# SUPPLIED MATERIAL:
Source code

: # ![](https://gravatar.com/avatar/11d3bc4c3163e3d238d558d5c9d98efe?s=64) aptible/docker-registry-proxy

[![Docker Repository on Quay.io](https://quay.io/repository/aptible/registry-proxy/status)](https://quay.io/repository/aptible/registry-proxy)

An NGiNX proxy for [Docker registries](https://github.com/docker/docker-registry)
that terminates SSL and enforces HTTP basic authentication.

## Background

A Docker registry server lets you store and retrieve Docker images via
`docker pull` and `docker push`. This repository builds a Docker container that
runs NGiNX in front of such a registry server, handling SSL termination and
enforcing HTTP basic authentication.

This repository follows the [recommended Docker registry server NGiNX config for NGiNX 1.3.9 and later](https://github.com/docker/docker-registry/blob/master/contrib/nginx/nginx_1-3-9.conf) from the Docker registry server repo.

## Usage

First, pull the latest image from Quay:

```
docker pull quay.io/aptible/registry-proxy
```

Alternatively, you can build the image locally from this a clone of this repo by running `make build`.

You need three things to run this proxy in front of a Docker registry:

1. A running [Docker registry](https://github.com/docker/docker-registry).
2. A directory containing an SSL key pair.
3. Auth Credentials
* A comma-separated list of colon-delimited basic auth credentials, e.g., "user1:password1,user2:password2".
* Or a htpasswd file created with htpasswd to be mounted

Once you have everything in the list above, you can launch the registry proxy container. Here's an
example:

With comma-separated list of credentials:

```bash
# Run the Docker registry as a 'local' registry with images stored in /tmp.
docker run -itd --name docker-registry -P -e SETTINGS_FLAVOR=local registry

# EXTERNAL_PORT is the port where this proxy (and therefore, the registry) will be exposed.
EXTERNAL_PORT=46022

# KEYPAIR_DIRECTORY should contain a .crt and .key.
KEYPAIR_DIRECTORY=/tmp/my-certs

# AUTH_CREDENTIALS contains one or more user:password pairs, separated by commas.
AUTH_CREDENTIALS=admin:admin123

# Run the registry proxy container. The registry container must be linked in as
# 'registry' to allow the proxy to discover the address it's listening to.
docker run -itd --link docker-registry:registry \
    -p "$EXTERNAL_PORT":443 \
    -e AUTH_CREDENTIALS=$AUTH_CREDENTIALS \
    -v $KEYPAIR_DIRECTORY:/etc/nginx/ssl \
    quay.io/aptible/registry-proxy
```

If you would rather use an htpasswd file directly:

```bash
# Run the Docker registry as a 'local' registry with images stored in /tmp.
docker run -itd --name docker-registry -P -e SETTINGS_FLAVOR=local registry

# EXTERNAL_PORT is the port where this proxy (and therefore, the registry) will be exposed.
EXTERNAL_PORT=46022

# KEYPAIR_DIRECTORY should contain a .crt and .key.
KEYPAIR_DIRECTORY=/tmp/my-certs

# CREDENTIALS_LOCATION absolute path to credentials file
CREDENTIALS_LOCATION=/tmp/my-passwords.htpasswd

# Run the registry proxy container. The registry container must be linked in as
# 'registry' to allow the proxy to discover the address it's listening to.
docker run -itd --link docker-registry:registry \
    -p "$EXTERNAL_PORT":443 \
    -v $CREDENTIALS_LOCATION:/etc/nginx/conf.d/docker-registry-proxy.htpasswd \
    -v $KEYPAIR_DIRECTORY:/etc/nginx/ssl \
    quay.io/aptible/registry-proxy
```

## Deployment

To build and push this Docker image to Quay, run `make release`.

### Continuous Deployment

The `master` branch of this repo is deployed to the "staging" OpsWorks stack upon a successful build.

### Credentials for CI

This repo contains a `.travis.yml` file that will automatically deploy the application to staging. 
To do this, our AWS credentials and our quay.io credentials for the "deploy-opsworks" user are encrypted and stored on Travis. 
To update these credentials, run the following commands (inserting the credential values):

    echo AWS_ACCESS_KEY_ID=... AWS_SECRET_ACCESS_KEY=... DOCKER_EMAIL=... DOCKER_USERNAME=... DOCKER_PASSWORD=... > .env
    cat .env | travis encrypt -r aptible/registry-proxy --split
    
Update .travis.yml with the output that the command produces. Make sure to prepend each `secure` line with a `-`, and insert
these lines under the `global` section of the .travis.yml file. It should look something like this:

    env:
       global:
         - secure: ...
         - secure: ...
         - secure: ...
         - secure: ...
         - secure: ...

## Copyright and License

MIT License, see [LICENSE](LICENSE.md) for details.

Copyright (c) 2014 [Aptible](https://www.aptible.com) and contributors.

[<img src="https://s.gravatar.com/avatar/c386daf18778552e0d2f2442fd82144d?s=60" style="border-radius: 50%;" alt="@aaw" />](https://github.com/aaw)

# AIM OF THE TASK:
Line by line, reproduce the data above exactly.

# EXERCISE SOLUTION:
Source code

: # ![](https://gravatar.com/avatar/11d3bc4c3163e3d238d558d5c9d98efe?s=64) aptible/docker-registry-proxy

[![Docker Repository on Quay.io](https://quay.io/repository/aptible/registry-proxy/status)](https://quay.io/repository/aptible/registry-proxy)

An NGiNX proxy for [Docker registries](https://github.com/docker/docker-registry)
that terminates SSL and enforces HTTP basic authentication.

## Background

A Docker registry server lets you store and retrieve Docker images via
`docker pull` and `docker push`. This repository builds a Docker container that
runs NGiNX in front of such a registry server, handling SSL termination and
enforcing HTTP basic authentication.

This repository follows the [recommended Docker registry server NGiNX config for NGiNX 1.3.9 and later](https://github.com/docker/docker-registry/blob/master/contrib/nginx/nginx_1-3-9.conf) from the Docker registry server repo.

## Usage

First, pull the latest image from Quay:

```
docker pull quay.io/aptible/registry-proxy
```

Alternatively, you can build the image locally from this a clone of this repo by running `make build`.

You need three things to run this proxy in front of a Docker registry:

1. A running [Docker registry](https://github.com/docker/docker-registry).
2. A directory containing an SSL key pair.
3. Auth Credentials
* A comma-separated list of colon-delimited basic auth credentials, e.g., "user1:password1,user2:password2".
* Or a htpasswd file created with htpasswd to be mounted

Once you have everything in the list above, you can launch the registry proxy container. Here's an
example:

With comma-separated list of credentials:

```bash
# Run the Docker registry as a 'local' registry with images stored in /tmp.
docker run -itd --name docker-registry -P -e SETTINGS_FLAVOR=local registry

# EXTERNAL_PORT is the port where this proxy (and therefore, the registry) will be exposed.
EXTERNAL_PORT=46022

# KEYPAIR_DIRECTORY should contain a .crt and .key.
KEYPAIR_DIRECTORY=/tmp/my-certs

# AUTH_CREDENTIALS contains one or more user:password pairs, separated by commas.
AUTH_CREDENTIALS=admin:admin123

# Run the registry proxy container. The registry container must be linked in as
# 'registry' to allow the proxy to discover the address it's listening to.
docker run -itd --link docker-registry:registry \
    -p "$EXTERNAL_PORT":443 \
    -e AUTH_CREDENTIALS=$AUTH_CREDENTIALS \
    -v $KEYPAIR_DIRECTORY:/etc/nginx/ssl \
    quay.io/aptible/registry-proxy
```

If you would rather use an htpasswd file directly:

```bash
# Run the Docker registry as a 'local' registry with images stored in /tmp.
docker run -itd --name docker-registry -P -e SETTINGS_FLAVOR=local registry

# EXTERNAL_PORT is the port where this proxy (and therefore, the registry) will be exposed.
EXTERNAL_PORT=46022

# KEYPAIR_DIRECTORY should contain a .crt and .key.
KEYPAIR_DIRECTORY=/tmp/my-certs

# CREDENTIALS_LOCATION absolute path to credentials file
CREDENTIALS_LOCATION=/tmp/my-passwords.htpasswd

# Run the registry proxy container. The registry container must be linked in as
# 'registry' to allow the proxy to discover the address it's listening to.
docker run -itd --link docker-registry:registry \
    -p "$EXTERNAL_PORT":443 \
    -v $CREDENTIALS_LOCATION:/etc/nginx/conf.d/docker-registry-proxy.htpasswd \
    -v $KEYPAIR_DIRECTORY:/etc/nginx/ssl \
    quay.io/aptible/registry-proxy
```

## Deployment

To build and push this Docker image to Quay, run `make release`.

### Continuous Deployment

The `master` branch of this repo is deployed to the "staging" OpsWorks stack upon a successful build.

### Credentials for CI

This repo contains a `.travis.yml` file that will automatically deploy the application to staging. 
To do this, our AWS credentials and our quay.io credentials for the "deploy-opsworks" user are encrypted and stored on Travis. 
To update these credentials, run the following commands (inserting the credential values):

    echo AWS_ACCESS_KEY_ID=... AWS_SECRET_ACCESS_KEY=... DOCKER_EMAIL=... DOCKER_USERNAME=... DOCKER_PASSWORD=... > .env
    cat .env | travis encrypt -r aptible/registry-proxy --split
    
Update .travis.yml with the output that the command produces. Make sure to prepend each `secure` line with a `-`, and insert
these lines under the `global` section of the .travis.yml file. It should look something like this:

    env:
       global:
         - secure: ...
         - secure: ...
         - secure: ...
         - secure: ...
         - secure: ...

## Copyright and License

MIT License, see [LICENSE](LICENSE.md) for details.

Copyright (c) 2014 [Aptible](https://www.aptible.com) and contributors.

[<img src="https://s.gravatar.com/avatar/c386daf18778552e0d2f2442fd82144d?s=60" style="border-radius: 50%;" alt="@aaw" />](https://github.com/aaw)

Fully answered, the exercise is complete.